§ Exercise objective:
Only lines with the string "funcional" matter here; gather them from the material below.

§ Records supplied:
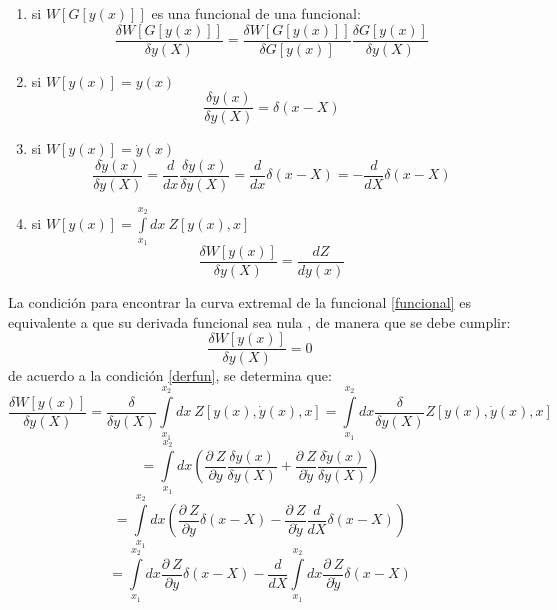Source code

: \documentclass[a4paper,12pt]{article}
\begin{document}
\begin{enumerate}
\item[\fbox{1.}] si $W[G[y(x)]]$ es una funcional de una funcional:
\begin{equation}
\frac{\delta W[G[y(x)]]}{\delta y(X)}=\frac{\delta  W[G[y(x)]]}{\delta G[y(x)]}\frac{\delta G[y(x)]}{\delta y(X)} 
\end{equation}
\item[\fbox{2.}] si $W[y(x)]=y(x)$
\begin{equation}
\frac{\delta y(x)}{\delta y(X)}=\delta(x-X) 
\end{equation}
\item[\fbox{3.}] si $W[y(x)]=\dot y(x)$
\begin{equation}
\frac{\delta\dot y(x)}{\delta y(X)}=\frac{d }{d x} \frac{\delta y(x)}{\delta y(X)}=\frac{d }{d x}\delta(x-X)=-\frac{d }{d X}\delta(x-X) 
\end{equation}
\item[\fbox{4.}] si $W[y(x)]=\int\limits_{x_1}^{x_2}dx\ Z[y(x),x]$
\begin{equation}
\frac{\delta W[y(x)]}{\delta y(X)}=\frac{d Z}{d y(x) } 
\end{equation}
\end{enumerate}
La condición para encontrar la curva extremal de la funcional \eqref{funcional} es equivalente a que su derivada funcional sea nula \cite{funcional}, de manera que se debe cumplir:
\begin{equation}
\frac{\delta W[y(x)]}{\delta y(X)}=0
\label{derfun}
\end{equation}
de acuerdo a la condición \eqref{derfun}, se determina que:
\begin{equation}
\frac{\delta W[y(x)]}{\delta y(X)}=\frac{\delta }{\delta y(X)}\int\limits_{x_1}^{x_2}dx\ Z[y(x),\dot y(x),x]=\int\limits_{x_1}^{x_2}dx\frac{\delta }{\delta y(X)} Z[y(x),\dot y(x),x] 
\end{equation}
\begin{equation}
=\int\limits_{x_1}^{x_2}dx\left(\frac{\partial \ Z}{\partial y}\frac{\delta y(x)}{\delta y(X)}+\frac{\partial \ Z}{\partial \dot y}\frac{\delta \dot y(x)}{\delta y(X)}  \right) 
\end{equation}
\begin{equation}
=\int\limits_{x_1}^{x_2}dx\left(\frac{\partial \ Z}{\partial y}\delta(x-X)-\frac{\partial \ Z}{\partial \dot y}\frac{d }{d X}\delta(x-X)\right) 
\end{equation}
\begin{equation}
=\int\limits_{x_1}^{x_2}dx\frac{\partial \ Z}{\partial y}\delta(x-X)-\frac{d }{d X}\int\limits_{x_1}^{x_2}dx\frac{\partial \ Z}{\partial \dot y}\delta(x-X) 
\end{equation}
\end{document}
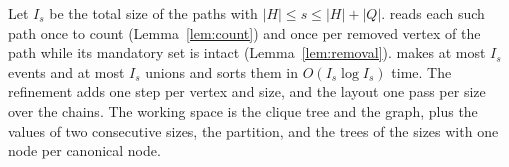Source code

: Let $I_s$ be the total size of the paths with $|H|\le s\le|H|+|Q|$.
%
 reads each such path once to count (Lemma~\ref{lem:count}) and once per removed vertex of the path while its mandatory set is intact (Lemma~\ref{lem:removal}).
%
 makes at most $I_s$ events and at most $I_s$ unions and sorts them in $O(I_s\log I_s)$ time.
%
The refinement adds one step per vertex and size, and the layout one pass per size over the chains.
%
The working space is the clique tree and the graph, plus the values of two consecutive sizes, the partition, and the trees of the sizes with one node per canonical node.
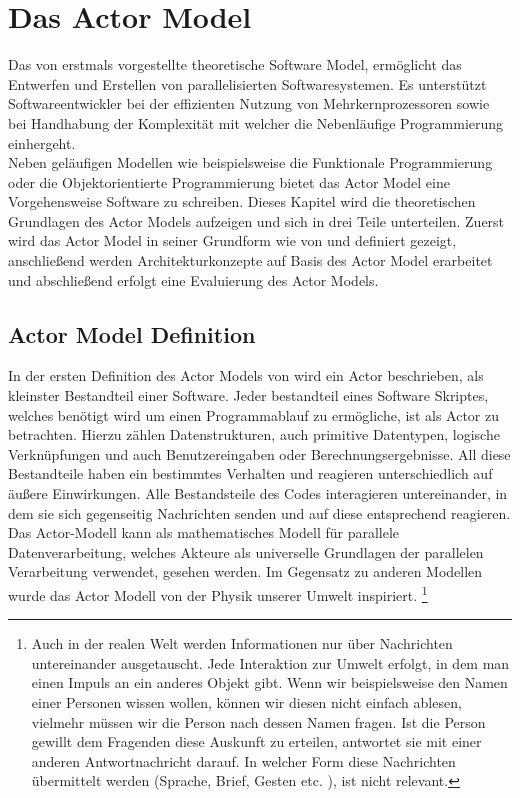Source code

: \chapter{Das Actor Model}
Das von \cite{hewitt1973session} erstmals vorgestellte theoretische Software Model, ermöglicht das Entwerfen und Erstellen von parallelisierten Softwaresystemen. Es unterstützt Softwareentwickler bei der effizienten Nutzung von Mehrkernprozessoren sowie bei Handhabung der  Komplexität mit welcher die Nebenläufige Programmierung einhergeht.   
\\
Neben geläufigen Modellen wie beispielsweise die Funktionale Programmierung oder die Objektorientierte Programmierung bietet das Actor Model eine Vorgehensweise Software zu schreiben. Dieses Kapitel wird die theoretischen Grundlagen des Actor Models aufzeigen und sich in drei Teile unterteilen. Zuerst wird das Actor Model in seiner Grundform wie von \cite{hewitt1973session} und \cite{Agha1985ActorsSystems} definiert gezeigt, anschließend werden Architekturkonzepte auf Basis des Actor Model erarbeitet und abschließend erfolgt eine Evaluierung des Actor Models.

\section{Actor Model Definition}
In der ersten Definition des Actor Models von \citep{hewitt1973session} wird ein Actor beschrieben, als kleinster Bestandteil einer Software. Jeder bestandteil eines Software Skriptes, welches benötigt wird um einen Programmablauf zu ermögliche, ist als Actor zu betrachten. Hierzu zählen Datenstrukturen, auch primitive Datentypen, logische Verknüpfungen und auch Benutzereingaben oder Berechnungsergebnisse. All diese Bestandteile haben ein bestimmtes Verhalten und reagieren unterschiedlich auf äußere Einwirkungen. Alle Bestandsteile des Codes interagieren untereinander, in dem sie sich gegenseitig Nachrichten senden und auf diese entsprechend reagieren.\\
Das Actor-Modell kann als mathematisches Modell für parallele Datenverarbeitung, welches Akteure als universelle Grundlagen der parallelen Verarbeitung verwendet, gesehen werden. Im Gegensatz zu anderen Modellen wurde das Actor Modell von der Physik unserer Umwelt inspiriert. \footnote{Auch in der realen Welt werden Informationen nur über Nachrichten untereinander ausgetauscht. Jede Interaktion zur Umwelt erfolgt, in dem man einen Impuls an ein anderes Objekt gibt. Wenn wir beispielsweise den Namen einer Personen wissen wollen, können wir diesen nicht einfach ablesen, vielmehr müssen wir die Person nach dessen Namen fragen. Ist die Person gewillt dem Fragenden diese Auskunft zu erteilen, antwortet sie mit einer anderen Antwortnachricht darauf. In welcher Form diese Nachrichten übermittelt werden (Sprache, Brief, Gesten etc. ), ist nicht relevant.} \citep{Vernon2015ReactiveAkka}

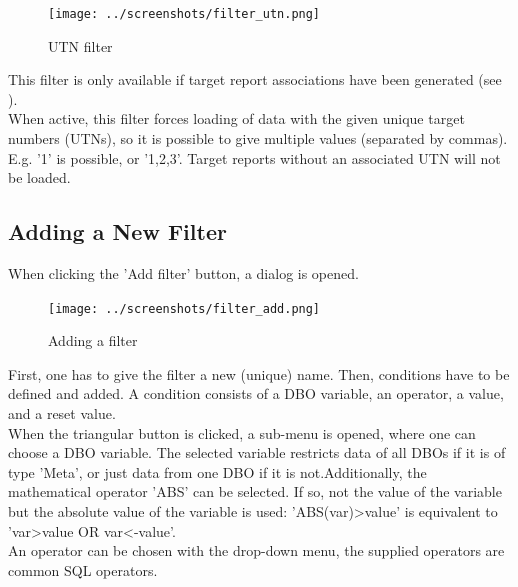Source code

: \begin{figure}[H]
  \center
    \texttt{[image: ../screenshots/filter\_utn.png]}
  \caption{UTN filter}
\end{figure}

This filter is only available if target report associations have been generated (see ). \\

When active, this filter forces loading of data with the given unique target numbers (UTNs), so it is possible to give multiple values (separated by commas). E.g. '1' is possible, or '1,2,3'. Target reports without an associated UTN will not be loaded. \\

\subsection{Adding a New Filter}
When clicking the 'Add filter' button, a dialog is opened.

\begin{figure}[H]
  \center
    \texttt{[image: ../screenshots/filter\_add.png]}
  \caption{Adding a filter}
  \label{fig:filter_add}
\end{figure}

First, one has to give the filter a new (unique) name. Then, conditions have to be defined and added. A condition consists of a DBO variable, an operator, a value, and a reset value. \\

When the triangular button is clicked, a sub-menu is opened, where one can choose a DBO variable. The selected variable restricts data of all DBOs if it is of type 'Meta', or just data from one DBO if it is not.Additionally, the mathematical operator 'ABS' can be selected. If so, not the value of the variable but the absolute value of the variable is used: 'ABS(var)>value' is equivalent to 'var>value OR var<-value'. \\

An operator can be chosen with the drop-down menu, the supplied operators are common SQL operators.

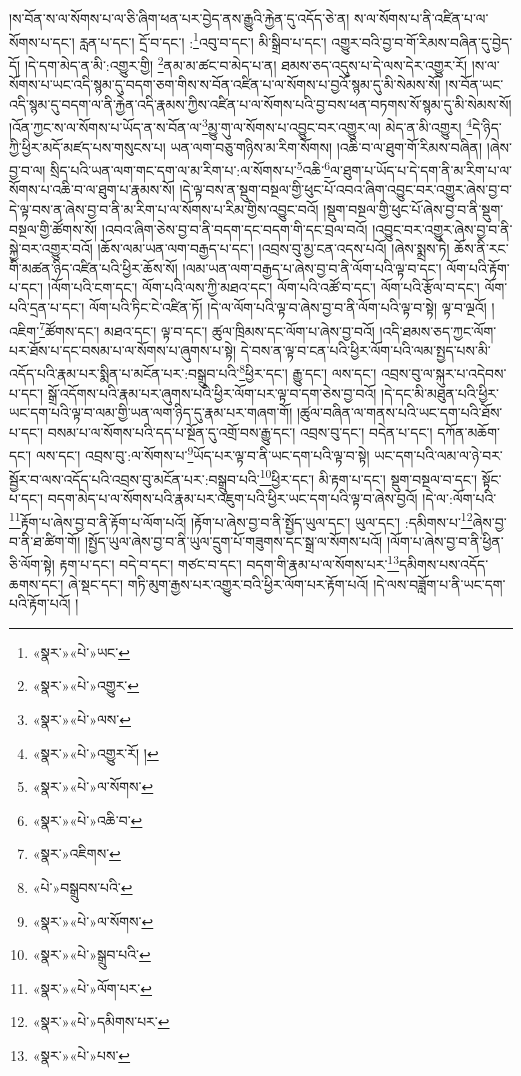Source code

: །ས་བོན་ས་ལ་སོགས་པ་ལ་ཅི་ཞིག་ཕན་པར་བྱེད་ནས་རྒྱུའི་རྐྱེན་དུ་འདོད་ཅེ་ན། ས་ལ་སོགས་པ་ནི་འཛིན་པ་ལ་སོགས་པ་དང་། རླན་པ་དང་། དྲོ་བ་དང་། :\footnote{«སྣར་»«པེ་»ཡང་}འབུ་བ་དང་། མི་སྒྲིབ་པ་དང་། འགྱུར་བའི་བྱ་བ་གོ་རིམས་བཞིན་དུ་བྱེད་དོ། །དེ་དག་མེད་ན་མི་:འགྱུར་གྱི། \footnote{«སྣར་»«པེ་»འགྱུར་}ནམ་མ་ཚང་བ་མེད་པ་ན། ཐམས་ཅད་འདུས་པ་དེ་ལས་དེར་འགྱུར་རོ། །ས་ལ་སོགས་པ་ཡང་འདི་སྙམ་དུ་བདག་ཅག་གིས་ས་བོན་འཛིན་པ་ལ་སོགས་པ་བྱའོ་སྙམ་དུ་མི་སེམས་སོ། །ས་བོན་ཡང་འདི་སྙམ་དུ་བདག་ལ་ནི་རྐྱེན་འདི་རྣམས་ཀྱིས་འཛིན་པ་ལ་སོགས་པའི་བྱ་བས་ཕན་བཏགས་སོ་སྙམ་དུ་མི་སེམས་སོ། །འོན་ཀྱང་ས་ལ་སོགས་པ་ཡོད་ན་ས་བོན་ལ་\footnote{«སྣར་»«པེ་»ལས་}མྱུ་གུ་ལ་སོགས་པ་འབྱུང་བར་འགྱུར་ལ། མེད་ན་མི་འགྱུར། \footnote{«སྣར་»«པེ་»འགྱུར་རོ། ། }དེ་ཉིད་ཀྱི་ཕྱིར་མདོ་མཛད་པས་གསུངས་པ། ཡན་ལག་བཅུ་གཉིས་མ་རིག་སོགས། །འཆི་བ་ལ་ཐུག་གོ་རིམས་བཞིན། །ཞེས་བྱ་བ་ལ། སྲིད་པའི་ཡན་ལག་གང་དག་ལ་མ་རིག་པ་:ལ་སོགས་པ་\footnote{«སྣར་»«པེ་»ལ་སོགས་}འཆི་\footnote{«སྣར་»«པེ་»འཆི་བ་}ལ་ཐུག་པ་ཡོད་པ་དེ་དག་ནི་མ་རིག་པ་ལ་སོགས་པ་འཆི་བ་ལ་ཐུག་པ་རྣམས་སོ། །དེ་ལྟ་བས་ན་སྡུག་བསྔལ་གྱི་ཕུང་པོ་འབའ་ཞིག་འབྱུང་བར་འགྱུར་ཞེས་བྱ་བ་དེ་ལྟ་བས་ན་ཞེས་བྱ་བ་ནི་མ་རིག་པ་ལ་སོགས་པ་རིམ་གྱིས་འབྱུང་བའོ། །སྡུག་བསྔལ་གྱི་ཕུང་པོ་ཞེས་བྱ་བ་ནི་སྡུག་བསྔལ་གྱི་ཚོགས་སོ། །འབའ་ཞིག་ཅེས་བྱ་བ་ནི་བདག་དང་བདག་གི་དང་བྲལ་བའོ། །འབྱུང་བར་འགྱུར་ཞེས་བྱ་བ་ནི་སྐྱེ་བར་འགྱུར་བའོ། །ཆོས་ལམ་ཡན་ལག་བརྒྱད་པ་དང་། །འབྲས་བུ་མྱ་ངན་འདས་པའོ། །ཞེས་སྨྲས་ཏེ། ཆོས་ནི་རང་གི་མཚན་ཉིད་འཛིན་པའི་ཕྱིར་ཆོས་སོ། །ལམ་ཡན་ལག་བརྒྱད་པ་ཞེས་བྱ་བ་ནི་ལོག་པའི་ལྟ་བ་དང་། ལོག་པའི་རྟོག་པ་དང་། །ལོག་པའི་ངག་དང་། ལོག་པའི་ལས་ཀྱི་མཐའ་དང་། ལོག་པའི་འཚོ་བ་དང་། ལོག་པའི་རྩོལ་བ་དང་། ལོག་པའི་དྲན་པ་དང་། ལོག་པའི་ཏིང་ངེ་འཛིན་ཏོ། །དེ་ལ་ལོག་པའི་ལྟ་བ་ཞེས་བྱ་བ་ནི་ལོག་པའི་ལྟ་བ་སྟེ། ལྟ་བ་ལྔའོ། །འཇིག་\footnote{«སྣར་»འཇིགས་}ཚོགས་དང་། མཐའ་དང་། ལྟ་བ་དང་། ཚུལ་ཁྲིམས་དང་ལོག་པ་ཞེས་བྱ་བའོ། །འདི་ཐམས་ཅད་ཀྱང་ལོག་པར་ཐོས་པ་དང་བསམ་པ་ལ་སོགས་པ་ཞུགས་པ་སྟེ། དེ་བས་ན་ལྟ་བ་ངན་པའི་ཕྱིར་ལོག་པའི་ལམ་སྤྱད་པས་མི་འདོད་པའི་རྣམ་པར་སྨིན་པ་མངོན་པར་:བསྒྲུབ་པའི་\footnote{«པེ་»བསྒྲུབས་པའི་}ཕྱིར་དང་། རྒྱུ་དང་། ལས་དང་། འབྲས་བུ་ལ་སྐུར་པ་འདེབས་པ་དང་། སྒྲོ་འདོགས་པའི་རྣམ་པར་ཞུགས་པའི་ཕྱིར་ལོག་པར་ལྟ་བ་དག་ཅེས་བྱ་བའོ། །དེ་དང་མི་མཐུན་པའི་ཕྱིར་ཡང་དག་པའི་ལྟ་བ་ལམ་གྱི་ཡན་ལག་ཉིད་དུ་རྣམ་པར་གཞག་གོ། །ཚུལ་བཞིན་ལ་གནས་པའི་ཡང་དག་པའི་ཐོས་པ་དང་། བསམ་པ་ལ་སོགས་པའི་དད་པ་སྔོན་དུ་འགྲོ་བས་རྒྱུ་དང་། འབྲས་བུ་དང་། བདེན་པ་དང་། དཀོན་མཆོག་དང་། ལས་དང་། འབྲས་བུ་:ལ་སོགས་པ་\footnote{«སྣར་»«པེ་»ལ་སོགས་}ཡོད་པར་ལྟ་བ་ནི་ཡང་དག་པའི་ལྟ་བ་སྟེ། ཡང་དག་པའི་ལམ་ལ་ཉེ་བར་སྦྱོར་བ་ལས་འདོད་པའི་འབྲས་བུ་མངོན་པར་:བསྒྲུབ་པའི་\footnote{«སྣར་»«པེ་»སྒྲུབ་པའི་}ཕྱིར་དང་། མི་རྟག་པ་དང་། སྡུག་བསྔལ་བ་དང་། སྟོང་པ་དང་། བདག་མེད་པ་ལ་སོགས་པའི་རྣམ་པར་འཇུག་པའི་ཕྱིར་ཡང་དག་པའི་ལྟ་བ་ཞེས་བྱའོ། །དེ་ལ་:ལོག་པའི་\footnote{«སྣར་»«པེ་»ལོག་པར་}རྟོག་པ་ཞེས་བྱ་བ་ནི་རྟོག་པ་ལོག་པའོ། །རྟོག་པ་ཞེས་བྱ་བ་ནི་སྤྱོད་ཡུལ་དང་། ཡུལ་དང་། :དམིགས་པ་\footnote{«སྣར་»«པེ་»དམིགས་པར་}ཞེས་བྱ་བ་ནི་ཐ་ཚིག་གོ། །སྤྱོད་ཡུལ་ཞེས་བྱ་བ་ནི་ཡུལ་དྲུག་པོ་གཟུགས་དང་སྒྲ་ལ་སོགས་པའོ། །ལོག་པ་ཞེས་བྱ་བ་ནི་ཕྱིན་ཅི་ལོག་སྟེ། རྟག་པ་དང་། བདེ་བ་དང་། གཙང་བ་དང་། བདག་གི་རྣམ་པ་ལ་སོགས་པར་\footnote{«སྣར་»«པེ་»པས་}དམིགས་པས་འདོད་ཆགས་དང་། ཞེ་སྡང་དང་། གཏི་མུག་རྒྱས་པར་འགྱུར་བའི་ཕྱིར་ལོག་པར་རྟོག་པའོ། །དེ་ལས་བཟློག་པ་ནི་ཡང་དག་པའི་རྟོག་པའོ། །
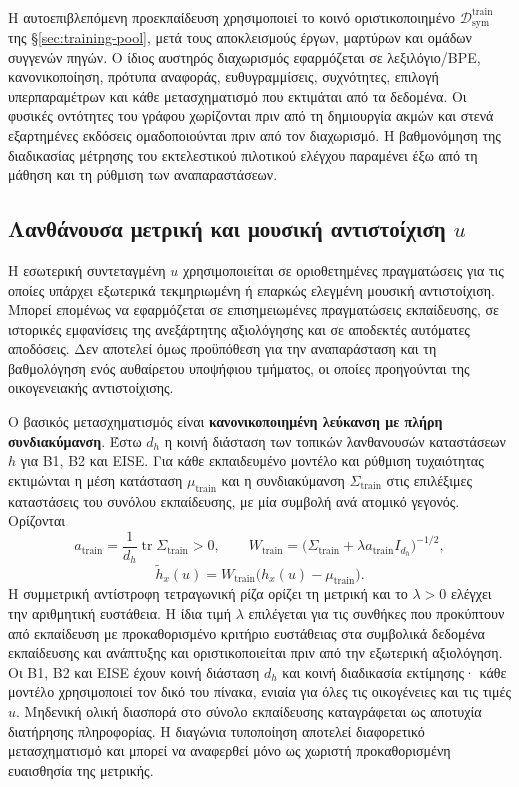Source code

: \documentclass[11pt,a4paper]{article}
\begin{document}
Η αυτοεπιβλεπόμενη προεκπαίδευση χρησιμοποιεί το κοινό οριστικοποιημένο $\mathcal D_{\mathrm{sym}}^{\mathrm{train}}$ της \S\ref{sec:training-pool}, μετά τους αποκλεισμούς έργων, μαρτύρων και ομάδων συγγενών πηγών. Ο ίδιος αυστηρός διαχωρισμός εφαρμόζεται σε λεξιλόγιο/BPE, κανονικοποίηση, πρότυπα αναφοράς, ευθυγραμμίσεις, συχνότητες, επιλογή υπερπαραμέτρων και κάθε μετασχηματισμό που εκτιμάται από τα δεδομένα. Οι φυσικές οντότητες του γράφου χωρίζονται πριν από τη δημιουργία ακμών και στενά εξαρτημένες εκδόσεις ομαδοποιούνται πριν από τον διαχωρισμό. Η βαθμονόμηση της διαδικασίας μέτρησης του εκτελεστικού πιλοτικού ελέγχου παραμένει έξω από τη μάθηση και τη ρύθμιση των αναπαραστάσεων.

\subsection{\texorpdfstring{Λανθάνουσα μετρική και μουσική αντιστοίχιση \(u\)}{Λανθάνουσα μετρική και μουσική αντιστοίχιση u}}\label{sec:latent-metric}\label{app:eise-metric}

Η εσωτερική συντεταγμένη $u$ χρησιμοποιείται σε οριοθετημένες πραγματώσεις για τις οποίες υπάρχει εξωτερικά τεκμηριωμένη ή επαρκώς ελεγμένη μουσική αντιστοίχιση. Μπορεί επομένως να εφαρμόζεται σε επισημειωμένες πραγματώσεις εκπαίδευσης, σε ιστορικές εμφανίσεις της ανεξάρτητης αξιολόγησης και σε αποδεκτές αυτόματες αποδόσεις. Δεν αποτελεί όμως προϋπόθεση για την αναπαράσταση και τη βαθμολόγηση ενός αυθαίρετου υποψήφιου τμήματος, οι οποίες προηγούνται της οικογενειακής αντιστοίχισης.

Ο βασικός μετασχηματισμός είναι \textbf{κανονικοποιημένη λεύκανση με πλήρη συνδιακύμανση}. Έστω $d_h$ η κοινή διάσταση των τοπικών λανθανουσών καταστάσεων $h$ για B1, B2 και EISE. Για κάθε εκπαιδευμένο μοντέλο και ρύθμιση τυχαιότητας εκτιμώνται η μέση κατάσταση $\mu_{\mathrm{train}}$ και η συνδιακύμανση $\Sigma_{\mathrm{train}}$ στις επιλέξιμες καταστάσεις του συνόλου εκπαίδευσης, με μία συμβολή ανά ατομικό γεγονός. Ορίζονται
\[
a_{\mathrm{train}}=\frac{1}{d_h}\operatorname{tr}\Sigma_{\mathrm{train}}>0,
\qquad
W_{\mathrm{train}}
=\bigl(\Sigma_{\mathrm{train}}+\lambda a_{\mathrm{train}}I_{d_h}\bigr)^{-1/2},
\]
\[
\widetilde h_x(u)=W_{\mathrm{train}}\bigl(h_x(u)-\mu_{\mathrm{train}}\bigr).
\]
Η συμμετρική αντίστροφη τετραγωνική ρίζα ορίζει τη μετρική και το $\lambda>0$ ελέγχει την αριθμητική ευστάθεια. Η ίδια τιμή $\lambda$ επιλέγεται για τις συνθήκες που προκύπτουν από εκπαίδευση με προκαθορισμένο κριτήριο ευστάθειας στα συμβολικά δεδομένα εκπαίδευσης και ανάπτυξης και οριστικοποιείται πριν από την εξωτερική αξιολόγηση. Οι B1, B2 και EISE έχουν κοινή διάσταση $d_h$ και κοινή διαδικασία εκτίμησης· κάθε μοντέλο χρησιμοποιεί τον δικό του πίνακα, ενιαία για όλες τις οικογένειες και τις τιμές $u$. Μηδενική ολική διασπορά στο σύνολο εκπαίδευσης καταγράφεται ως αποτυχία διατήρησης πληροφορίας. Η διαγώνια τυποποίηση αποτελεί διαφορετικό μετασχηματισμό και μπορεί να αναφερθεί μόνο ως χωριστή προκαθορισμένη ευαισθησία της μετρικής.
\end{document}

§ Answer for this exercise:
\item[\fbox{1.}] si $W[G[y(x)]]$ es una funcional de una funcional:
La condición para encontrar la curva extremal de la funcional \eqref{funcional} es equivalente a que su derivada funcional sea nula \cite{funcional}, de manera que se debe cumplir:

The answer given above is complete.